Biasanya jarak GSB ini adalah 5 m. Untuk lebih pastinya, tanyakanlah
terlebih dahulu ke pihak developer sebelum mendesain rumah.
Di dalam area GSB ini kita tidak dapat
membangun sesuatu yang bersifat struktural, seperti penambahan ruangan
untuk usaha yang kiri kanannya diberi dinding bata yang tinggi dan pintu
masuknya tepat berada di tepi jalan. Contoh lain yang sering ditemui di
lapangan adalah memberi atap beton di atas carport, bahkan ada juga
yang mendirikan lantai dua di atas carport, aji mumpung , katanya, carportnya sudah dicor. Sayang kalau tidak dimanfaatkan.

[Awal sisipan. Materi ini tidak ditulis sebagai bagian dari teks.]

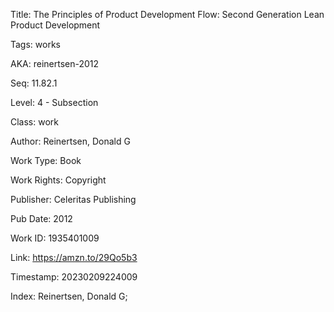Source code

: Title:  The Principles of Product Development Flow: Second Generation Lean Product Development

Tags:   works

AKA:    reinertsen-2012

Seq:    11.82.1

Level:  4 - Subsection

Class:  work

Author: Reinertsen, Donald G

Work Type: Book

Work Rights: Copyright

Publisher: Celeritas Publishing

Pub Date: 2012

Work ID: 1935401009

Link:   https://amzn.to/29Qo5b3

Timestamp: 20230209224009

Index:  Reinertsen, Donald G; 
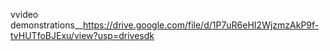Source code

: vvideo
demonstrations__https://drive.google.com/file/d/1P7uR6eHI2WjzmzAkP9f-tvHUTfoBJExu/view?usp=drivesdk
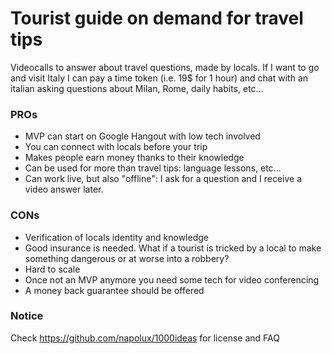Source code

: # Tourist guide on demand for travel tips

Videocalls to answer about travel questions, made by locals. If I want to go and visit Italy I can pay a time token (i.e. 19$ for 1 hour) and chat with an italian asking questions about Milan, Rome, daily habits, etc...

### PROs

* MVP can start on Google Hangout with low tech involved
* You can connect with locals before your trip
* Makes people earn money thanks to their knowledge
* Can be used for more than travel tips: language lessons, etc...
* Can work live, but also "offline": I ask for a question and I receive a video answer later.

### CONs

* Verification of locals identity and knowledge
* Good insurance is needed. What if a tourist is tricked by a local to make something dangerous or at worse into a robbery?
* Hard to scale
* Once not an MVP anymore you need some tech for video conferencing
* A money back guarantee should be offered

### Notice

Check https://github.com/napolux/1000ideas for license and FAQ
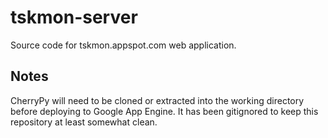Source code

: tskmon-server
=============

Source code for tskmon.appspot.com web application.

Notes
-----

CherryPy will need to be cloned or extracted into the working directory before deploying to
Google App Engine. It has been gitignored to keep this repository at least somewhat clean.
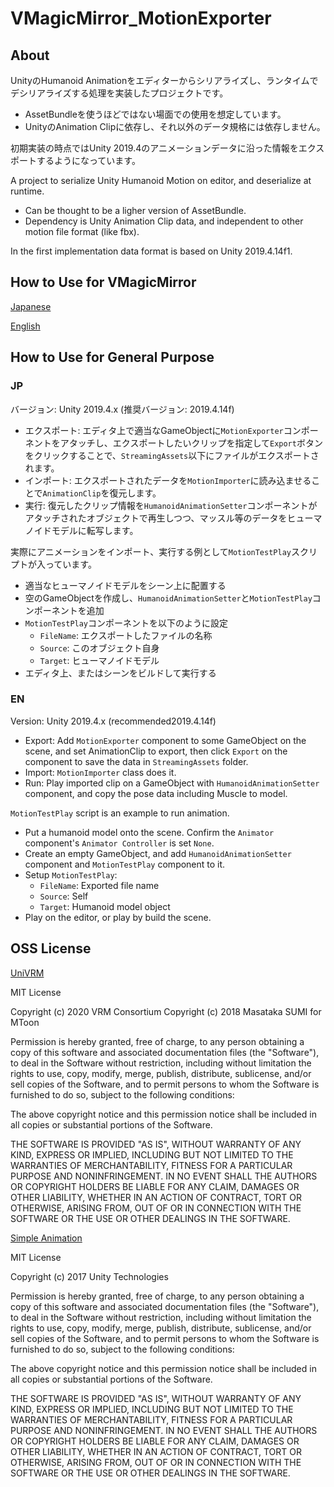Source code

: # VMagicMirror_MotionExporter

## About

UnityのHumanoid Animationをエディターからシリアライズし、ランタイムでデシリアライズする処理を実装したプロジェクトです。

- AssetBundleを使うほどではない場面での使用を想定しています。
- UnityのAnimation Clipに依存し、それ以外のデータ規格には依存しません。

初期実装の時点ではUnity 2019.4のアニメーションデータに沿った情報をエクスポートするようになっています。


A project to serialize Unity Humanoid Motion on editor, and deserialize at runtime.

- Can be thought to be a ligher version of AssetBundle.
- Dependency is Unity Animation Clip data, and independent to other motion file format (like fbx).

In the first implementation data format is based on Unity 2019.4.14f1.

## How to Use for VMagicMirror

[Japanese](https://malaybaku.github.io/VMagicMirror/tips/use_custom_motion)

[English](https://malaybaku.github.io/VMagicMirror/en/tips/use_custom_motion)


## How to Use for General Purpose

### JP

バージョン: Unity 2019.4.x (推奨バージョン: 2019.4.14f)

- エクスポート: エディタ上で適当なGameObjectに`MotionExporter`コンポーネントをアタッチし、エクスポートしたいクリップを指定して`Export`ボタンをクリックすることで、`StreamingAssets`以下にファイルがエクスポートされます。
- インポート: エクスポートされたデータを`MotionImporter`に読み込ませることで`AnimationClip`を復元します。
- 実行: 復元したクリップ情報を`HumanoidAnimationSetter`コンポーネントがアタッチされたオブジェクトで再生しつつ、マッスル等のデータをヒューマノイドモデルに転写します。

実際にアニメーションをインポート、実行する例として`MotionTestPlay`スクリプトが入っています。

- 適当なヒューマノイドモデルをシーン上に配置する
- 空のGameObjectを作成し、`HumanoidAnimationSetter`と`MotionTestPlay`コンポーネントを追加
- `MotionTestPlay`コンポーネントを以下のように設定
    - `FileName`: エクスポートしたファイルの名称
    - `Source`: このオブジェクト自身
    - `Target`: ヒューマノイドモデル
- エディタ上、またはシーンをビルドして実行する

### EN 

Version: Unity 2019.4.x (recommended2019.4.14f)

- Export: Add `MotionExporter` component to some GameObject on the scene, and set AnimationClip to export, then click `Export` on the component to save the data in `StreamingAssets` folder.
- Import: `MotionImporter` class does it.
- Run: Play imported clip on a GameObject with `HumanoidAnimationSetter` component, and copy the pose data including Muscle to model.


`MotionTestPlay` script is an example to run animation. 

- Put a humanoid model onto the scene. Confirm the `Animator` component's `Animator Controller` is set `None`.
- Create an empty GameObject, and add `HumanoidAnimationSetter` component and `MotionTestPlay` component to it.
- Setup `MotionTestPlay`:
    - `FileName`: Exported file name
    - `Source`: Self
    - `Target`: Humanoid model object
- Play on the editor, or play by build the scene.


## OSS License

[UniVRM](https://github.com/vrm-c/UniVRM)

MIT License

Copyright (c) 2020 VRM Consortium
Copyright (c) 2018 Masataka SUMI for MToon

Permission is hereby granted, free of charge, to any person obtaining a copy
of this software and associated documentation files (the "Software"), to deal
in the Software without restriction, including without limitation the rights
to use, copy, modify, merge, publish, distribute, sublicense, and/or sell
copies of the Software, and to permit persons to whom the Software is
furnished to do so, subject to the following conditions:

The above copyright notice and this permission notice shall be included in all
copies or substantial portions of the Software.

THE SOFTWARE IS PROVIDED "AS IS", WITHOUT WARRANTY OF ANY KIND, EXPRESS OR
IMPLIED, INCLUDING BUT NOT LIMITED TO THE WARRANTIES OF MERCHANTABILITY,
FITNESS FOR A PARTICULAR PURPOSE AND NONINFRINGEMENT. IN NO EVENT SHALL THE
AUTHORS OR COPYRIGHT HOLDERS BE LIABLE FOR ANY CLAIM, DAMAGES OR OTHER
LIABILITY, WHETHER IN AN ACTION OF CONTRACT, TORT OR OTHERWISE, ARISING FROM,
OUT OF OR IN CONNECTION WITH THE SOFTWARE OR THE USE OR OTHER DEALINGS IN THE
SOFTWARE.


[Simple Animation](https://github.com/Unity-Technologies/SimpleAnimation)

MIT License

Copyright (c) 2017 Unity Technologies

Permission is hereby granted, free of charge, to any person obtaining a copy
of this software and associated documentation files (the "Software"), to deal
in the Software without restriction, including without limitation the rights
to use, copy, modify, merge, publish, distribute, sublicense, and/or sell
copies of the Software, and to permit persons to whom the Software is
furnished to do so, subject to the following conditions:

The above copyright notice and this permission notice shall be included in all
copies or substantial portions of the Software.

THE SOFTWARE IS PROVIDED "AS IS", WITHOUT WARRANTY OF ANY KIND, EXPRESS OR
IMPLIED, INCLUDING BUT NOT LIMITED TO THE WARRANTIES OF MERCHANTABILITY,
FITNESS FOR A PARTICULAR PURPOSE AND NONINFRINGEMENT. IN NO EVENT SHALL THE
AUTHORS OR COPYRIGHT HOLDERS BE LIABLE FOR ANY CLAIM, DAMAGES OR OTHER
LIABILITY, WHETHER IN AN ACTION OF CONTRACT, TORT OR OTHERWISE, ARISING FROM,
OUT OF OR IN CONNECTION WITH THE SOFTWARE OR THE USE OR OTHER DEALINGS IN THE
SOFTWARE.
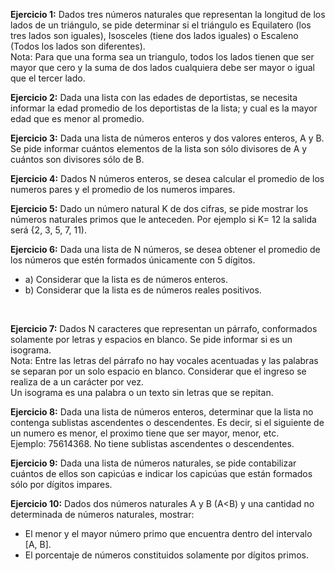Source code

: <b>Ejercicio 1:</b> Dados tres números naturales que representan la longitud de los lados de un triángulo, se pide determinar si el triángulo es Equilatero (los tres lados son iguales), Isosceles (tiene dos lados iguales) o Escaleno (Todos los lados son diferentes).
<br>Nota: Para que una forma sea un triangulo, todos los lados tienen que ser mayor que cero y la suma de dos lados cualquiera debe ser mayor o igual que el tercer lado.
<br>

<b>Ejercicio 2:</b> Dada una lista con las edades de deportistas, se necesita informar la edad promedio de los deportistas de la lista; y cual es la mayor edad que es menor al promedio.
<br>

<b>Ejercicio 3:</b> Dada una lista de números enteros y dos valores enteros, A y B. Se pide informar cuántos elementos de la lista son sólo divisores de A y cuántos son divisores sólo de B.
<br>

<b>Ejercicio 4:</b> Dados N números enteros, se desea calcular el promedio de los numeros pares y el promedio de los numeros impares.
<br>

<b>Ejercicio 5:</b> Dado un número natural K de dos cifras, se pide mostrar los números naturales primos que le anteceden. Por ejemplo si K= 12 la salida será {2, 3, 5, 7, 11).
<br>

<b>Ejercicio 6:</b> Dada una lista de N números, se desea obtener el promedio de los números que estén formados únicamente con 5 dígitos.<br>
* a) Considerar que la lista es de números enteros.<br> 
* b) Considerar que la lista es de números reales positivos.
<br>

<b>Ejercicio 7:</b> Dados N caracteres que representan un párrafo, conformados solamente por letras y espacios
en blanco. Se pide informar si es un isograma.<br>
Nota: Entre las letras del párrafo no hay vocales acentuadas y las palabras se separan por un solo espacio
en blanco. Considerar que el ingreso se realiza de a un carácter por vez.<br>
Un isograma es una palabra o un texto sin letras que se repitan.
<br>

<b>Ejercicio 8:</b> Dada una lista de números enteros, determinar que la lista no contenga sublistas ascendentes o descendentes. Es decir, si el siguiente de un numero es menor, el proximo tiene que ser mayor, menor, etc.<br>
Ejemplo: 75614368. No tiene sublistas ascendentes o descendentes.
<br>

<b>Ejercicio 9:</b> Dada una lista de números naturales, se pide contabilizar cuántos de ellos son capicúas e
indicar los capicúas que están formados sólo por dígitos impares.
<br>

<b>Ejercicio 10:</b> Dados dos números naturales A y B (A<B) y una cantidad no determinada de números
naturales, mostrar:<br>
* El menor y el mayor número primo que encuentra dentro del intervalo [A, B].<br>
* El porcentaje de números constituidos solamente por dígitos primos.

Carport dapat saja ditutup. Penutupnya
bisa saja dari kayu atau policarbonat dengan rangka besi holo. Atau yang
lebih hijau dengan memadukan dengan tanaman rambat. Semua itu masih
bisa di tolerir di dalam area GSB.
KDB ( Koefisien Dasar Bangunan )
KDB
dapat dimengerti secara sederhana adalah nilai persen yang didapat
dengan membandingkan luas lantai dasar dengan luas kavling. Kalau kita
mempunyai lahan 300 m2 dan KDB yang ditentukan 60%, maka area yang dapat
kita bangun hanya 60% x 300 m2 = 180 m2. Kalau lebih dari itu artinya
kita melebihi KDB yang ditentukan. Kurangi lagi ruangan yang dianggap
tidak terlalu perlu.
Sisa lahannya digunakan untuk ruang
terbuka hijau yang berfungsi sebagai area resapan air. Kita tidak mau
khan lingkungan kita kebanjiran karean air hujan tidak tahu lagi mesti
kemana larinya.
KLB ( Koefisien Luas Bangunan )
Kalau KDB hanya melibatkan luasan
lantai dasar, maka KLB melibatkan seluruh lantai yang kita desain
termasuk lantai dasar itu sendiri. Cara perhitungannya tetap sama yaitu
membandingkan luasan seluruh lantai dengan luas kavling yang ada.
Contoh,
setelah kita menghitung luas lantai dasar beserta lantai atasnya
ternyata luasannya 200 m2. Kalau lahannya 200 m2, maka nilai KLB
bangunan kita adalah 1.0. Kalau ditentukan KLB di rumah kita 1.2, maka
nilai KLB kita masuk masuk. Yang tidak boleh adalah melebihi dari yang
ditentukan.
Kalau KDB ditulis dalam bentuk persen, maka KLB ditulis dalam bentuk desimal.
KETINGGIAN BANGUNAN.
Yang dimaksud dengan ketinggian
bangunan adalah berapa lantai yang diijinkan oleh developer di area
tersebut yang dapat dibangun. Ketinggian banguan ini sebenarnya hanya
untuk menciptakan skyline lingkungan yang diharapkan. Yang sering
terjadi di lapangan adalah ketinggian bangunan melebihi dari yang
ditentukan. Misalnya area tersebut adalah area perumahan dengan
ketinggian rata-rata 2 lantai, karena tanahnya kecil sementara ruangan
yang diperlukan banyak, maka rumahnya mencapai 4 lantai seperti halnya
ruko-ruko. Itu yang tidak boleh. Skyline lingkungan tidak terbentuk.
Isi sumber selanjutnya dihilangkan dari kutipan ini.